Bellydancing — an expressive Arabic dance originating in Egypt — put an emphasis on fluid movements and colorful dresses.
“When it’s done right, it’s a good community-building activity,” said Cassandra Rust, the club’s creative co-director. “The more you dance with us, we get to become friends, we get to become very, very close and we still keep in contact with students that have graduated.”
Rust said she danced “off and on” for about 20 years, but the club welcomes participants of all skill levels — even those who have never tried bellydancing in their life.
The club helps dedicated dancers hone their skills, but also devotes the first hour of its meetings to teaching newcomers the basics, Rust said.
“You don’t have to know anything about belly dance to come participate,” she said. “We assume that you don’t know anything, so we’ll teach you the techniques of belly dance and some of the basic movements and basic combos.”
Club President Alex Smith — now in her senior year at UW — discovered the club in the spring of her sophomore year.
“When I went, the girls were really welcoming and it was great,” she said. “The exercise was also a benefit, because I had not been exercising.”
It was not love at first sight, however.
“I was kind of nervous to try it out just because I had never done that before or that type of dance,” Smith said. “It feels really weird when you first start it. When I first went to the meeting, I was considering not going back, because I felt like I looked horrible. I felt like a flailing fish. But we always say, ‘If you feel that way, you’re probably doing it right.’”
Smith said in addition to the benefits of exercise, the club’s focus on body positivity — and the welcoming, inclusive atmosphere of belly dancing — hooked her.
“We always say, ‘Belly dance looks good on everyone,’” she said. “It looks different on everyone and it looks really good on everyone. The club has just given me so much more confidence in myself since I’ve been doing it.”

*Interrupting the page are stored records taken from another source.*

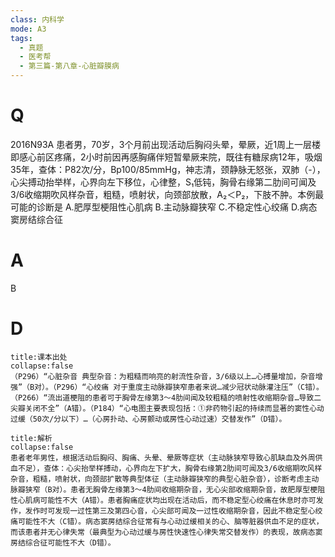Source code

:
 ```yaml
---
class: 内科学
mode: A3
tags:
  - 真题
  - 医考帮
  - 第三篇-第八章-心脏瓣膜病
---
```


# Q
2016N93A 患者男，70岁，3个月前出现活动后胸闷头晕，晕厥，近1周上一层楼即感心前区疼痛，2小时前因再感胸痛伴短暂晕厥来院，既往有糖尿病12年，吸烟35年，查体：P82次/分，Bp100/85mmHg，神志清，颈静脉无怒张，双肺（-），心尖搏动抬举样，心界向左下移位，心律整，S₁低钝，胸骨右缘第二肋间可闻及3/6收缩期吹风样杂音，粗糙，喷射状，向颈部放散，A₂＜P₂，下肢不肿。本例最可能的诊断是
A.肥厚型梗阻性心肌病
B.主动脉瓣狭窄
C.不稳定性心绞痛
D.病态窦房结综合征

# A
B
# D
```ad-note
title:课本出处
collapse:false
（P296）“心脏杂音 典型杂音：为粗糙而响亮的射流性杂音，3/6级以上…心搏量增加，杂音增强”（B对）。（P296）“心绞痛 对于重度主动脉瓣狭窄患者来说…减少冠状动脉灌注压”（C错）。（P266）“流出道梗阻的患者可于胸骨左缘第3～4肋间闻及较粗糙的喷射性收缩期杂音…导致二尖瓣关闭不全”（A错）。（P184）“心电图主要表现包括：①非药物引起的持续而显著的窦性心动过缓（50次/分以下）…（心房扑动、心房颤动或房性心动过速）交替发作”（D错）。
```

```ad-summary
title:解析
collapse:false
患者老年男性，根据活动后胸闷、胸痛、头晕、晕厥等症状（主动脉狭窄导致心肌缺血及外周供血不足），查体：心尖抬举样搏动，心界向左下扩大，胸骨右缘第2肋间可闻及3/6收缩期吹风样杂音，粗糙，喷射状，向颈部扩散等典型体征（主动脉瓣狭窄的典型心脏杂音），诊断考虑主动脉瓣狭窄（B对）。患者无胸骨左缘第3～4肋间收缩期杂音，无心尖部收缩期杂音，故肥厚型梗阻性心肌病可能性不大（A错）。患者胸痛症状均出现在活动后，而不稳定型心绞痛在休息时亦可发作，发作时可发现一过性第三及第四心音，心尖部可闻及一过性收缩期杂音，因此不稳定型心绞痛可能性不大（C错）。病态窦房结综合征常有与心动过缓相关的心、脑等脏器供血不足的症状，而该患者并无心律失常（最典型为心动过缓与房性快速性心律失常交替发作）的表现，故病态窦房结综合征可能性不大（D错）。
```

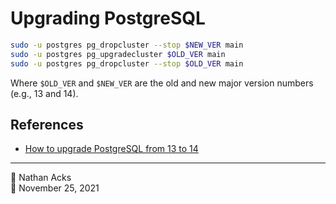 # Upgrading PostgreSQL

```bash
sudo -u postgres pg_dropcluster --stop $NEW_VER main
sudo -u postgres pg_upgradecluster $OLD_VER main
sudo -u postgres pg_dropcluster --stop $OLD_VER main
```

Where `$OLD_VER` and `$NEW_VER` are the old and new major version numbers (e.g., 13 and 14).

## References

* [How to upgrade PostgreSQL from 13 to 14](https://www.netvizura.com/blog/how-to-upgrade-postgresql-from-13-to-14)

- - - -

<span aria-hidden="true">👤</span> Nathan Acks  
<span aria-hidden="true">📅</span> November 25, 2021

The Mountain Women hope to expand by introducing UW’s sororities and residence halls to the art of bellydancing, Rust said.
“It’s a fun stress relief activity,” she said. “If anyone is interested further in that, they can come to the classes weekly — or if they’re really interested, they can perform with us.”
The club hosts a big, annual showcase, usually featuring guests from outside the club. This year’s showcase starts 6 p.m. April 14 in the UW Education Auditorium, and features Elizabeth Ashner, the sponsor of a large annual belly dance festival in Colorado known as Elevation.
The showcase — larger this year than it’s ever been — is one not to miss, Rust said.
“We’re now in the fourth year of our showcase,” she said. “The first year, we were begging for anybody to come and participate with us, and this year, we have 13 different groups from all across the Front Range, from different areas in Wyoming and all the way out of Rapid City, South Dakota.”